As part of our Spring Conference ECR blog series, Siqi Wang, Cranfield University and Ziqi Shen, Cranfield University share their experience of Flexible Funded Projects Session 2C.
In this session, five speakers presented their work supported by the UKCCSRC Flexible Funding. The session was chaired by Dr Abby Samson from the University of Sheffield.
Dr Peter Clough from Cranfield University presented a novel concept based on electrostatic precipitation (ESP) to capture fugitive amine from post-combustion CO2 capture processes (Figure 1). As restriction on industrial amine emissions level gradually tightens, it is essential to develop an efficient technique to control amine concentration from post combustion capture units. Key advantages of the ESP-based system include minimal pressure drop, high collection efficiency (>95% based on numerical modelling results) and manageable energy demands. However, this research is still at its early stage, further optimization of the numerical model and the design and construction of a lab-scale prototype is under development.
Prof Yong Yan from the University of Kent presented his work on the monitoring of CO2 flow under CCS conditions (Figure 2). CO2 flow monitoring can be challenging due to the different phases of CO2 – limitations of current flow monitoring techniques include high cost and low accuracy. The Coriolis flowmeters with data driven models proposed by Prof Yan achieved a low error of ±0.15% and ±0.25% for liquid and gas CO2, respectively; and can measure mass flow rate of two-phase CO2 within ±1.5%. The technique has been applied for leakage detection as well.

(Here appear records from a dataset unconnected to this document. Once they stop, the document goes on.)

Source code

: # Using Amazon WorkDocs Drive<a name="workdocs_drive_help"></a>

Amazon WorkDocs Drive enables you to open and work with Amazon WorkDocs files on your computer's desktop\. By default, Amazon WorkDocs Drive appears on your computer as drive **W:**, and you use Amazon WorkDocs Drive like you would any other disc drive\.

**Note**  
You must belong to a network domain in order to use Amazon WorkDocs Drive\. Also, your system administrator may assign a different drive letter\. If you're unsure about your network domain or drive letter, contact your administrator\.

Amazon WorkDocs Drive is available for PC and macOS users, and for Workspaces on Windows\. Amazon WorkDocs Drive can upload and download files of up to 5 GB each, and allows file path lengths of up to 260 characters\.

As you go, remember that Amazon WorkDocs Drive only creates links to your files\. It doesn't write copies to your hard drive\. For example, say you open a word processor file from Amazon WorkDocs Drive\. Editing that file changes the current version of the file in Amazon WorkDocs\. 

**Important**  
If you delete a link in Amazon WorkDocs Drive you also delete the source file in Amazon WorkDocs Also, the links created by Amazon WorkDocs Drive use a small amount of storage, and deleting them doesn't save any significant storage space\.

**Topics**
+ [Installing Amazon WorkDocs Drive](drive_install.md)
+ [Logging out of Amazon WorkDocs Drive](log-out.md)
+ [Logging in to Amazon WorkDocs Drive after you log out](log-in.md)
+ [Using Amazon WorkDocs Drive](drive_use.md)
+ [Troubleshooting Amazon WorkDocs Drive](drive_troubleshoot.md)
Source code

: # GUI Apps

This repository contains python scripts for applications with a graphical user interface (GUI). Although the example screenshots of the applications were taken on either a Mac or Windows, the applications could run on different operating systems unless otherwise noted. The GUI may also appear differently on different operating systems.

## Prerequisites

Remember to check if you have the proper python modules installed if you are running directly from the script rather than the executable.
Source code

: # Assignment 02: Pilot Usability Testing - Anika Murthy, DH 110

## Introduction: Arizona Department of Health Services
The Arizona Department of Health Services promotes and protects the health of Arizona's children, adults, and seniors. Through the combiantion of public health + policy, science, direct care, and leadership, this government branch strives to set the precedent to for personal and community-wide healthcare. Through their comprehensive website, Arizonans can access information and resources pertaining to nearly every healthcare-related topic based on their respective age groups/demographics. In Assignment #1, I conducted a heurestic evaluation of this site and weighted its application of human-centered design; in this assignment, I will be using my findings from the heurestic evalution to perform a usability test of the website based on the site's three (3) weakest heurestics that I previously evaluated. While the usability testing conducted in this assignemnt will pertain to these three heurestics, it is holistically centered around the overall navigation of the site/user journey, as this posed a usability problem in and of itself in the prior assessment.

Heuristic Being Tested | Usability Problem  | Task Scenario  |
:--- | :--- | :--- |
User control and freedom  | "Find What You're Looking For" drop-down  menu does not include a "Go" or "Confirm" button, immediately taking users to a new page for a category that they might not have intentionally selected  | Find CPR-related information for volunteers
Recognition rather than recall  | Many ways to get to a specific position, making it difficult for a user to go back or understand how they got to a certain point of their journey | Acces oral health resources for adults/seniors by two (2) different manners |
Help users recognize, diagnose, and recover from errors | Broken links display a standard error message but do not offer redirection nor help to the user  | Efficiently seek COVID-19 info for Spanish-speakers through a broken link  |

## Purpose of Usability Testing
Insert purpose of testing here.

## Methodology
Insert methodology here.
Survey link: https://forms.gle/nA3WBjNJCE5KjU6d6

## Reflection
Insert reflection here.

Dr Eni Oko, senior lecturer from Newcastle University, presented a new catalyst design for the post-combustion CO2 capture process (Figure 3), which is energy-efficient and cost-effective. He indicated that the catalyst-aided solvent regeneration could reduce specific energy, while his team developed a new catalyst after geometry optimisation, PES scan and transition state search.
Minos Skountzos, a PhD student from the University of Sheffield, introduced the use of amines in post combustion carbon capture (PCCC) process (Figure 4). His study demonstrated that the corrosion of carbon steel took place in CO2-loaded amines and also showed the potential use of copper(II) inhibition on PCCC.
Dr Richard Porter, senior research associate from University College London, presented a new synthesis route to produce methanol from steel manufacture off-gases by direct CO2 hydrogenation (). He showed that the process with CCU or CCUS could have great economic benefits and good performance.
The presentations from the speakers are very informative, covering various aspects of CCUS. The UKCCSRC Flexible Funding provided great support for researchers of different levels, including both academics and early career researchers (ECR). We would also like to thank UKCCS for the ECR travelling fund, which enabled us to attend the conference in person. For most of the ECRs, this was the first face-to-face conference that we are able to attend after two years of pandemic. We are very grateful to have this opportunity to connect with fellow researchers and to obtain up-to-date information in the field of CCUS.